Aadhi goes to Vasudevan's office, suspecting something. Inside, Shankar holds Vasudevan's wife and daughter captive. They try to escape and hear a gunshot. Aadhi arrives at the spot. Shankar escapes from him and heads elsewhere.

Vasudevan, unable to wait for rescue any longer and losing his patience, decides to break free by cutting his leg free from the chain. Vishal tries to stop him. Vasudevan shoots Vishal, like the kidnapper commanded earlier, and breaks away to leave the square. Meanwhile, Shankar and Aadhi have a tough fight, at the end of which Shankar kills Aadhi. He comes to the square to finish the two of them. However, Vishal regains consciousness and kills Shankar in the process. Vishal also realizes the Vasudevan had carefully shot him on his shoulder so as to not mortally injure him. Vasudevan then escapes the square. Vishal tries to escape by checking for the lock code from Shankar's body when the dead body in his midst wakes up. It is Siva, and he is the mastermind behind the whole square.

Siva, who upon recovering from his flight accident, finds out about the girl's rape and how the lawyer, Shankar, and Vasudevan played their part in defending the convict. He realizes that Vishal was instrumental in instigating this and spoiling several other lives by clicking pictures of their intimate moments. He decides to destroy all their lives. He kills the lawyer first, pushes Shankar to kidnap Vishal and Vasudevan, and thereafter Vasudevan's wife and kid.

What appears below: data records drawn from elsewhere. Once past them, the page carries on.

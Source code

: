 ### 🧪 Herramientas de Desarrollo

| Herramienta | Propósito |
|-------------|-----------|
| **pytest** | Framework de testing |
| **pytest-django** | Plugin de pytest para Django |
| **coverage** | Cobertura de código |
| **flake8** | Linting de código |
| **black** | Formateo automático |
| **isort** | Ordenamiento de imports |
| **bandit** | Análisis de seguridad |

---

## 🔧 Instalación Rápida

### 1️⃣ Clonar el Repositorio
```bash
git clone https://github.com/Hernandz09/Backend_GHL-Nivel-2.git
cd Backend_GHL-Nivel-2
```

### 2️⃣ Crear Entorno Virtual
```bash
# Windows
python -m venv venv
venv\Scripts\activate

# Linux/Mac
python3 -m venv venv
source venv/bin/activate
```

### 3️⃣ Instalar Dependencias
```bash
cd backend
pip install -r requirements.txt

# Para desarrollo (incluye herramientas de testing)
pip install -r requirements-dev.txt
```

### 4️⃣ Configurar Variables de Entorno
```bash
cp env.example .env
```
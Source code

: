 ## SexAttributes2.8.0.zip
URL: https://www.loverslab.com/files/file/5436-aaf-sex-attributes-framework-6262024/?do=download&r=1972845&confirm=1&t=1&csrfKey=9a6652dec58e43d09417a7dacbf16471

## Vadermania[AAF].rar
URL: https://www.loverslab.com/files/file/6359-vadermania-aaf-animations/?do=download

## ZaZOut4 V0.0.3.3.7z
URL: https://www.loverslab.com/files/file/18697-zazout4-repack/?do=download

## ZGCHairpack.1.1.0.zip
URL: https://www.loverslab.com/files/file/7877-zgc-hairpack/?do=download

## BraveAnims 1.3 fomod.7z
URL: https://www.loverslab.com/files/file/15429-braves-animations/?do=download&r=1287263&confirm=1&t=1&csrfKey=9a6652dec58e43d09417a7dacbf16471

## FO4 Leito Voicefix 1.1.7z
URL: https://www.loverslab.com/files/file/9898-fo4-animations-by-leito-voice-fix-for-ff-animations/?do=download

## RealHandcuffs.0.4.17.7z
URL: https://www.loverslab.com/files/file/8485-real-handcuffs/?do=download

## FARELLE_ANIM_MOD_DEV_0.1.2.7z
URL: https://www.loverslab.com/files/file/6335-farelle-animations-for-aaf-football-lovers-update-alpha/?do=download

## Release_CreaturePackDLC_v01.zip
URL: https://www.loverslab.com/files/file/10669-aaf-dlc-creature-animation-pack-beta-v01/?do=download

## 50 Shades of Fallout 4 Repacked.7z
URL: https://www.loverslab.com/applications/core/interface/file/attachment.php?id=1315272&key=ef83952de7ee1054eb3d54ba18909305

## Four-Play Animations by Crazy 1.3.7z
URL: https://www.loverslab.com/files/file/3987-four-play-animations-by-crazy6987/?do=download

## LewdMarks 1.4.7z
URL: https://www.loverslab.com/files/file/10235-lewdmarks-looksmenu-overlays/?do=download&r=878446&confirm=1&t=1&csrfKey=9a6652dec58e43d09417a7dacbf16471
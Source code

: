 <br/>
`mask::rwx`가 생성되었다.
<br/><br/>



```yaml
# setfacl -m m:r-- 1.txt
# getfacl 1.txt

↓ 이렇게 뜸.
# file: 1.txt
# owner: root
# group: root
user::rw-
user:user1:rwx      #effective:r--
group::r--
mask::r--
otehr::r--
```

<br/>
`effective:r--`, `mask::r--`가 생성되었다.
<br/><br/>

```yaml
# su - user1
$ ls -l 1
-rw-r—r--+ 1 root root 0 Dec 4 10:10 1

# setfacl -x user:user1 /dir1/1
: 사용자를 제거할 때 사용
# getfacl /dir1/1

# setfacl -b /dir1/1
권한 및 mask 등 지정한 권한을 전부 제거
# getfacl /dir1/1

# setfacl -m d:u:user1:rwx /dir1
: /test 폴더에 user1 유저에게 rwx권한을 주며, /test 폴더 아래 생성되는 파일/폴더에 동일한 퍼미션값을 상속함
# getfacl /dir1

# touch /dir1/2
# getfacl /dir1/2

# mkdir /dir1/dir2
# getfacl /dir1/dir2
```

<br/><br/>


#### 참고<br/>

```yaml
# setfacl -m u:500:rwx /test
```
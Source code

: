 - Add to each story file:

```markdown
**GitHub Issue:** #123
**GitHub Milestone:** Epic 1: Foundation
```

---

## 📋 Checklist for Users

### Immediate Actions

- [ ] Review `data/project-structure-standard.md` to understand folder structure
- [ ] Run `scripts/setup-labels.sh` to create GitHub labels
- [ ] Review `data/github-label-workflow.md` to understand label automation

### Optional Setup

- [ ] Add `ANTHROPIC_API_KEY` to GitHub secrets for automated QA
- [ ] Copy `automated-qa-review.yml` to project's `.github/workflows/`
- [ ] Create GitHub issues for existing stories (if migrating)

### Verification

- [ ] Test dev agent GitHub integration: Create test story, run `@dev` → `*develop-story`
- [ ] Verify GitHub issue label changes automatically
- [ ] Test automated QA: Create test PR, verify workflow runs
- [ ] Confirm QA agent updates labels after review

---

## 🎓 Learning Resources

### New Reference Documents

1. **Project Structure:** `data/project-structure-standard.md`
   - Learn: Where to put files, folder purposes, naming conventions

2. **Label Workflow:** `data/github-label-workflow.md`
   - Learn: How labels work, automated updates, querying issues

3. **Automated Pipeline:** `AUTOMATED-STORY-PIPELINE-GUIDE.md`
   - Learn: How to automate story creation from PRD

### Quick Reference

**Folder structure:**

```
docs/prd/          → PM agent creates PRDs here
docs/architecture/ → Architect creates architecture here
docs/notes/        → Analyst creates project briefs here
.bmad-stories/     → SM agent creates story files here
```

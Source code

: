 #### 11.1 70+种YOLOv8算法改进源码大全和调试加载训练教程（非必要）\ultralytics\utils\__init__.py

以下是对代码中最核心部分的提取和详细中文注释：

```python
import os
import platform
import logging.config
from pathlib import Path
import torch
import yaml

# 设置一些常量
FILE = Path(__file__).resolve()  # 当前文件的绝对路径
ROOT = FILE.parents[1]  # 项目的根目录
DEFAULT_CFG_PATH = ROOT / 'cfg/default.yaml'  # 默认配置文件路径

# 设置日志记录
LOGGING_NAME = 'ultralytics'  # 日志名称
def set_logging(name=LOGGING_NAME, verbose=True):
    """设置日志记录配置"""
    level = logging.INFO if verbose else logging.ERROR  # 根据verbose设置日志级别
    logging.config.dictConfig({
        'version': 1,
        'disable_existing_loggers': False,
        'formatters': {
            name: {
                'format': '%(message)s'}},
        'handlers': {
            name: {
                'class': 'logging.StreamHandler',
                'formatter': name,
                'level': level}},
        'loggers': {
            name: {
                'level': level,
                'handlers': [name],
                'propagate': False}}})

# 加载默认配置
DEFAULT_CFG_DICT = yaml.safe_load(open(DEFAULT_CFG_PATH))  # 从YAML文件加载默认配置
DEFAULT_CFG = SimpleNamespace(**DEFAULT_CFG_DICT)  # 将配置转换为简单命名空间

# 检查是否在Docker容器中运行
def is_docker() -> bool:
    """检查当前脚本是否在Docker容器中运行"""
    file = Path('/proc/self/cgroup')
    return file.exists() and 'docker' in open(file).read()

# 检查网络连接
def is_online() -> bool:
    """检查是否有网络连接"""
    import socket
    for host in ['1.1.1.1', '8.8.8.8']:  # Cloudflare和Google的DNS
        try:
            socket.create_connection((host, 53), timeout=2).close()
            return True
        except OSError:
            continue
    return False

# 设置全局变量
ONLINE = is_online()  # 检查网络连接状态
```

In the end, Siva tells Vishal that all he had to do was cooperate and work with Vasudevan to find his escape lock code, which is written right on his back. Siva tells him that he has lost and he deserves to rot in the square. Siva leaves the square, promising to return with others who do not appreciate their lives.

== Cast ==
- Roheit Nair as Siva Subramaniam
- Yog Japee as Dr. Vasudevan
- Riaz as Vishal
- Brihadish Koushik as Dr. Shankar
- Suja Varunee as Dhivya
- Sanam Shetty as Dr. Preethi
- Birla Bose as CB-CID Aadhi
- Ravishankar as Sundeep
- Suja Venkat as Sheela
- Trishula as Rohini

== Release ==
The film was released by Grey Matter Studios and Knockout Entertainment. Chennai theatrical rights was bagged by SPI Cinemas. The film released in over 100 screens across the nation on 16 September 2016.

=== Critical reception ===
"Sadhuram 2 is fairly faithful remake." Says The Hindu. "The director keeps cutting between these various plots, which enhances the disorienting feeling that we have." said The Times of India in their review of Sadhuram 2.

== Awards and accolades ==
The film was an official entry in the IIFA Utsavam 2017.